Black holes and white lies

Another day, another "black hole" (though I see the online version is a lot more restrained). Surely the No side will have to start upping their game on the astro-physical-metaphor front. Plans for defence found full of anti-matter particles, or not to contain any Higgs bosons, maybe.

Anyway, here's what ICAS actually said.

And here's their (pretty bemused sounding) executive director, David Wood, on Good Morning Scotland (links last a week, I think) (2.09.00 onwards) . He said the biggest problem would be if no-one thought about pensions, at all, before the referendum. Forgot about them altogether. I'm sure that would be a problem but I don't think it's one he suggested was likely. The other problem (and the one about which the Scotsman was dissembling) was that, on independence, "pan-UK" pension schemes would become cross-border schemes and subject to the EU cross border rules. No, me neither but he was asked whether there were not lots of existing cross border schemes. Turns out that, yes, of course, there are. Then, this exchange:

"Q: But wouldn't it be as simple as splitting the pension fund into two bits, one for Scotland and one for the rest of the UK, and just carrying on as before....?

A: Yup. That is...that is exactly right."

He then said that there should be some planning for that, by companies, in advance, before September next year and ICAS were just trying to highlight that so companies weren't taken by surprise.

So, an important administrative task but one of the most puzzled sounding interviewees I've ever heard. And "black hole" is just, simply...inaccurate.

Wednesday, April 10, 2013

Minding the Gap

Glenn Campbell has a strange job, doesn't he? He seems to have been appointed to roam the globe and conduct as many partial, misleading interviews with as many foreign dignatories as will speak to him, ask them a few leading questions, report the bits of their answers he likes, ignore the rest, then move on. The subtext is that those he is speaking to are disinterested bystanders to the referendum debate. So, if they can't say for certain that X is true, why that awful Alex Salmond must be lying when he says he believes that it is. So, this morning in his interview with Kurt Volker, the former US ambassador to Nato, it was quietly accepted that NATO would have enormous goodwill to an independent Scotland. However, the fact that its members would have to agree to admit us as members, after a Yes vote, was juxtaposed with Salmond's stated "certainty" that they would do so, in such a way as to suggest that he was being misleading. The unspoken assumption is that if we don't know, with absolute certainty, that X is true then we must assume X to be false.
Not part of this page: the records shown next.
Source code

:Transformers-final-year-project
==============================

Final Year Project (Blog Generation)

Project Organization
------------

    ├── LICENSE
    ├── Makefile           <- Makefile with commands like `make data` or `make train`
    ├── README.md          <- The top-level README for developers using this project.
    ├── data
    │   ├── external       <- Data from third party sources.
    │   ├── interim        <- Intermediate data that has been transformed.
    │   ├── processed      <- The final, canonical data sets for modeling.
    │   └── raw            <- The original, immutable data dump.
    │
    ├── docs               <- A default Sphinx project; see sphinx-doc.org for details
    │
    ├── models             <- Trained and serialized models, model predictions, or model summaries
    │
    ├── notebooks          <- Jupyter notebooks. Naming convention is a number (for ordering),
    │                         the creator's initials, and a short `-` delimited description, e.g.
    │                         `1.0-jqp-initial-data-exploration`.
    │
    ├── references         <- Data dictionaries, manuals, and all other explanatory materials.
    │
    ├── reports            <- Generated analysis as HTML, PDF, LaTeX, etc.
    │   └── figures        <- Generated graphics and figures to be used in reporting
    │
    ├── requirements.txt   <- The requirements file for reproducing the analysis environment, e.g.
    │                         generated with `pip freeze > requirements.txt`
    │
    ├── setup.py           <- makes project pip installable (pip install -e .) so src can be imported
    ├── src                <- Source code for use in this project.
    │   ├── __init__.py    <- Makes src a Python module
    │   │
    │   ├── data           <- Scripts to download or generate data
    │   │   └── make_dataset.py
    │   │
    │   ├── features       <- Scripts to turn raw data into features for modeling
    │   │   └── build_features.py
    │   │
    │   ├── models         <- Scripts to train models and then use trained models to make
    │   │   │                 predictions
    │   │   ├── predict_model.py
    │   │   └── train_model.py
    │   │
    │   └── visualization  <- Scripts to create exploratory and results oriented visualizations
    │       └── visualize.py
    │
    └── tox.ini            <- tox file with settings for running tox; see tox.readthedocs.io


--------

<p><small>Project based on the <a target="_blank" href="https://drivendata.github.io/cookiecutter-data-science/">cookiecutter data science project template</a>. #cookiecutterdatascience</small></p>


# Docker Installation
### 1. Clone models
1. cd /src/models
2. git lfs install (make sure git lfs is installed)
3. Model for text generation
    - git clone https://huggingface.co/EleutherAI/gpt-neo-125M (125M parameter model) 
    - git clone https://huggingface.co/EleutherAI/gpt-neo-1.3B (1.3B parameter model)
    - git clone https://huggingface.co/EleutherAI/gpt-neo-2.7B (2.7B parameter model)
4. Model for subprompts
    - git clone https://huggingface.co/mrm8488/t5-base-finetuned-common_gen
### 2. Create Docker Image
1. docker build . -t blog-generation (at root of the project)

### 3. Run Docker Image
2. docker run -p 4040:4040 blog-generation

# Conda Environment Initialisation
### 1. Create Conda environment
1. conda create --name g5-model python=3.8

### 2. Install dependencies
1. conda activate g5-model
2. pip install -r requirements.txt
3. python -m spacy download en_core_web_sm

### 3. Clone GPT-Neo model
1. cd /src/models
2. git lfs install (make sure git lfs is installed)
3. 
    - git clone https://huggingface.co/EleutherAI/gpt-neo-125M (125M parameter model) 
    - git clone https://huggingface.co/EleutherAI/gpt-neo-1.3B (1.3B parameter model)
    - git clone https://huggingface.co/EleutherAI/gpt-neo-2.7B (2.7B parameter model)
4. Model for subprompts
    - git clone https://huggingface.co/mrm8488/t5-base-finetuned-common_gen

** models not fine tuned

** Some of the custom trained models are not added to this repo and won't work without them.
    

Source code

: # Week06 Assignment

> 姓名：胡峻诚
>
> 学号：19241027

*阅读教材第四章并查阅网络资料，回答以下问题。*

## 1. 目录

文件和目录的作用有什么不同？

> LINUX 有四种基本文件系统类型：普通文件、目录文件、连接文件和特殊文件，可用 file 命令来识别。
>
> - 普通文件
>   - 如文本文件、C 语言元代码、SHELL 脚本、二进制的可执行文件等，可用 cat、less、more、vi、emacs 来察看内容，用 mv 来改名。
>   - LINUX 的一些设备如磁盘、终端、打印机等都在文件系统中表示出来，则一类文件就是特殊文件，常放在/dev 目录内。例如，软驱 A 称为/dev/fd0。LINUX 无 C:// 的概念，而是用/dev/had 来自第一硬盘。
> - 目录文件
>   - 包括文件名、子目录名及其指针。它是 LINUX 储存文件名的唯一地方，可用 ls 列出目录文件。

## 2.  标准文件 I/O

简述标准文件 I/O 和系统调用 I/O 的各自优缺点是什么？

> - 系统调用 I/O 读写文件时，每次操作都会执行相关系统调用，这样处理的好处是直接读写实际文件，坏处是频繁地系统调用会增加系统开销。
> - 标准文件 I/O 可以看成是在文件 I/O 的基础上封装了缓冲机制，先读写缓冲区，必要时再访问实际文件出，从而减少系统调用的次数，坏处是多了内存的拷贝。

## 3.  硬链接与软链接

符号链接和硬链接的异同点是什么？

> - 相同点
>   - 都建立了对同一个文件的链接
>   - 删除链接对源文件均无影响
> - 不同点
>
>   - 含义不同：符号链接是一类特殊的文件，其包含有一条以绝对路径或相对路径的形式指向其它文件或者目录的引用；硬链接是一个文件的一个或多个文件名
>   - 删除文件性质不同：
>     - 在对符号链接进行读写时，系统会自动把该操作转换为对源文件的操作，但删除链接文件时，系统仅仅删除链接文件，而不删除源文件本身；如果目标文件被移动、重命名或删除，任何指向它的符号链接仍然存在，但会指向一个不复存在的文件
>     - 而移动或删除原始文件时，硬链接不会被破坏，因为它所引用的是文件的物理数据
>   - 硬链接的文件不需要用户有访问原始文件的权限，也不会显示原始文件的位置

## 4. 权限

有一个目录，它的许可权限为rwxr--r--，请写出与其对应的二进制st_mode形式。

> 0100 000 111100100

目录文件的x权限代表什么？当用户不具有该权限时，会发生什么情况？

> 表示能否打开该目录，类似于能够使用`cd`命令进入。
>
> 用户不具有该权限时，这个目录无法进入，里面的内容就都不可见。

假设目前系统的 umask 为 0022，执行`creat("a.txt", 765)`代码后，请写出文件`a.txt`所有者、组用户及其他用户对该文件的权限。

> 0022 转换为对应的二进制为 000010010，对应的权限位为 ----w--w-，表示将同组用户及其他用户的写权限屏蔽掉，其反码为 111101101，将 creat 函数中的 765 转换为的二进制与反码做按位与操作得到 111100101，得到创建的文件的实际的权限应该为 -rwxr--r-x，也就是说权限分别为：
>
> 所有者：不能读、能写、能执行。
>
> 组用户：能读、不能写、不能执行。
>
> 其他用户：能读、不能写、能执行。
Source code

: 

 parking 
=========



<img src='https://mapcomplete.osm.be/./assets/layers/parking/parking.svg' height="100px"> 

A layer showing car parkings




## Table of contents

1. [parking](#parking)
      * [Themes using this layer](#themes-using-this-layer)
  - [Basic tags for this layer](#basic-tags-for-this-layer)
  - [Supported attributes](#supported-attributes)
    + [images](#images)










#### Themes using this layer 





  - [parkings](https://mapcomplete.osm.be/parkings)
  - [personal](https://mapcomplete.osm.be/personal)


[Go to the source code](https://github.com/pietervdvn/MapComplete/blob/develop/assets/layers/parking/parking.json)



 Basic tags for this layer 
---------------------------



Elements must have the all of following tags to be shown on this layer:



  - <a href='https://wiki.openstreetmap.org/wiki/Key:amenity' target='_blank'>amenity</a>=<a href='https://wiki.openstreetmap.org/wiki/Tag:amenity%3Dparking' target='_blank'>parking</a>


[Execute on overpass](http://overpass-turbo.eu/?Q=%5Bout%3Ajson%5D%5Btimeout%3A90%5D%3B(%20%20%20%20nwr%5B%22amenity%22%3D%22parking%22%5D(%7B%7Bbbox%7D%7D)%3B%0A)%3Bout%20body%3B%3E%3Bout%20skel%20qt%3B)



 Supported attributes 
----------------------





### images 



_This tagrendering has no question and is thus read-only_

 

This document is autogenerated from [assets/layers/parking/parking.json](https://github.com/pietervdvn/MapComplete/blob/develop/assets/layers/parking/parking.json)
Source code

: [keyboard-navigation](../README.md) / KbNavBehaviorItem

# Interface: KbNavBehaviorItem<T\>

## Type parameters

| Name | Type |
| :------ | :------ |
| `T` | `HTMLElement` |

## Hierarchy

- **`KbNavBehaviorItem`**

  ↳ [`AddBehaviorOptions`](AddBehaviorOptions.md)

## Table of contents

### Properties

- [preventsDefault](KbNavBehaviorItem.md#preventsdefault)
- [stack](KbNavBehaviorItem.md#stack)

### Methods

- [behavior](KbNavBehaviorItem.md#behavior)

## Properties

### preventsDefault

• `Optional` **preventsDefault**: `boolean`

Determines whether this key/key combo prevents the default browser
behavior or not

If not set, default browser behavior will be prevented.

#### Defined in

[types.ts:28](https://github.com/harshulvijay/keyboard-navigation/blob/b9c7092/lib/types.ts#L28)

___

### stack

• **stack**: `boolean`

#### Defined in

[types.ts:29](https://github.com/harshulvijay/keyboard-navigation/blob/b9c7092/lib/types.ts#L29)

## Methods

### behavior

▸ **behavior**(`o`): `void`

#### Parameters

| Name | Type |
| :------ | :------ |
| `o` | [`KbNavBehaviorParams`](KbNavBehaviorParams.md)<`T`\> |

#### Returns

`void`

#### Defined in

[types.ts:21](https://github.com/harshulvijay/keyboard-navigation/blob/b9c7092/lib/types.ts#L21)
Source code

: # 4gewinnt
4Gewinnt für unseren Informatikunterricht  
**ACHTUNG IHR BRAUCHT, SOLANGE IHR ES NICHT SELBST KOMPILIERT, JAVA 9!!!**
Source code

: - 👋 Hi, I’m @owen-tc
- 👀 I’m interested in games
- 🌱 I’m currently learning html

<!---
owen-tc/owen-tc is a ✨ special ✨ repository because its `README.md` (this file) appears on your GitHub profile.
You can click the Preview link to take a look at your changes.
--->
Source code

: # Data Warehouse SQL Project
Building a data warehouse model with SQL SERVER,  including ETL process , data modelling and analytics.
But that is, frankly, bunkum. We're adults. We're used to dealing with something less than absolute certainty. This goes all the way back to the difference between deductive and inductive reasoning. I cannot be certain that the sun will rise tomorrow but I would be an idiot if I structured my affairs, each day, assuming there was a realistic chance it wasn't going to. A clever primary school child, finding its intellectual feet, might think it a clever argument to ask "Yes, but how do you know X to be true?" As adults, we ought to be past that stage, particularly if we are going to be permitted to vote.

It is on one view a curse of geography that Scotland lies at the southern end of a naval choke point. The Iceland Gap is the link between the countries of northern Europe and the Atlantic Ocean. The clue is in the name. The idea that the "North Atlantic Treaty Organisation" would refuse an application for membership from the nation sitting to the south of the Iceland Gap is preposterously ridiculous. A fair, balanced item would have involved Glenn asking someone versed in international relations what their view of things was, not repeating sonorously that "all" members of NATO would have to decide whether to admit us or not, as if there was the slightest chance that they would not. As Salmond, said, NATO's concern would be if we were not members.

Our strategic position is precisely the reason why we could never hope, even if we wanted, to follow Ireland's example of neutrality. We would only be neutral like Iceland was in the Second World War: nominally and briefly, before swift occupation.

And I've always liked Ken Macdonald's imagining of Salmond's response to the postulated snub from the NATO representative. Salmond pauses. He says "I see. OK. Can you hang on while I make a quick call". He dials, then says: "Hello. Is that the Chinese premier?"